Task description: All pictures should be dropped, and only the lines from the top of the entries below through the line containing "CR_Save_DSP" repeated exactly, both ends included.

------------------------------------

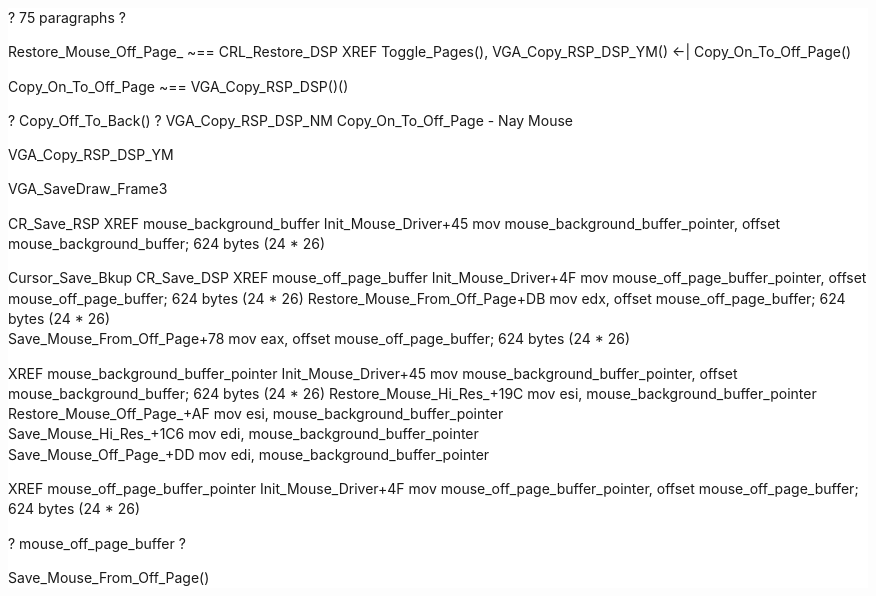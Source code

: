 ? 75 paragraphs ?




Restore_Mouse_Off_Page_  ~== CRL_Restore_DSP
XREF  Toggle_Pages(), VGA_Copy_RSP_DSP_YM() <-| Copy_On_To_Off_Page()

Copy_On_To_Off_Page  ~==  VGA_Copy_RSP_DSP()()

?
Copy_Off_To_Back()
?
VGA_Copy_RSP_DSP_NM
Copy_On_To_Off_Page - Nay Mouse

VGA_Copy_RSP_DSP_YM

VGA_SaveDraw_Frame3









CR_Save_RSP
XREF  mouse_background_buffer
    Init_Mouse_Driver+45 mov     mouse_background_buffer_pointer, offset mouse_background_buffer; 624 bytes (24 * 26)

Cursor_Save_Bkup
CR_Save_DSP
XREF mouse_off_page_buffer
    Init_Mouse_Driver+4F           mov     mouse_off_page_buffer_pointer, offset mouse_off_page_buffer; 624 bytes (24 * 26)
    Restore_Mouse_From_Off_Page+DB mov     edx, offset mouse_off_page_buffer; 624 bytes (24 * 26)                          
    Save_Mouse_From_Off_Page+78    mov     eax, offset mouse_off_page_buffer; 624 bytes (24 * 26)                          

XREF mouse_background_buffer_pointer
    Init_Mouse_Driver+45       mov     mouse_background_buffer_pointer, offset mouse_background_buffer; 624 bytes (24 * 26)
    Restore_Mouse_Hi_Res_+19C  mov     esi, mouse_background_buffer_pointer                                                
    Restore_Mouse_Off_Page_+AF mov     esi, mouse_background_buffer_pointer                                                
    Save_Mouse_Hi_Res_+1C6     mov     edi, mouse_background_buffer_pointer                                                
    Save_Mouse_Off_Page_+DD    mov     edi, mouse_background_buffer_pointer                                                

XREF mouse_off_page_buffer_pointer
    Init_Mouse_Driver+4F mov     mouse_off_page_buffer_pointer, offset mouse_off_page_buffer; 624 bytes (24 * 26)







? mouse_off_page_buffer ?


Save_Mouse_From_Off_Page()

------------------------------------

Task result:
Source code

: ? 75 paragraphs ?




Restore_Mouse_Off_Page_  ~== CRL_Restore_DSP
XREF  Toggle_Pages(), VGA_Copy_RSP_DSP_YM() <-| Copy_On_To_Off_Page()

Copy_On_To_Off_Page  ~==  VGA_Copy_RSP_DSP()()

?
Copy_Off_To_Back()
?
VGA_Copy_RSP_DSP_NM
Copy_On_To_Off_Page - Nay Mouse

VGA_Copy_RSP_DSP_YM

VGA_SaveDraw_Frame3









CR_Save_RSP
XREF  mouse_background_buffer
    Init_Mouse_Driver+45 mov     mouse_background_buffer_pointer, offset mouse_background_buffer; 624 bytes (24 * 26)

Cursor_Save_Bkup
CR_Save_DSP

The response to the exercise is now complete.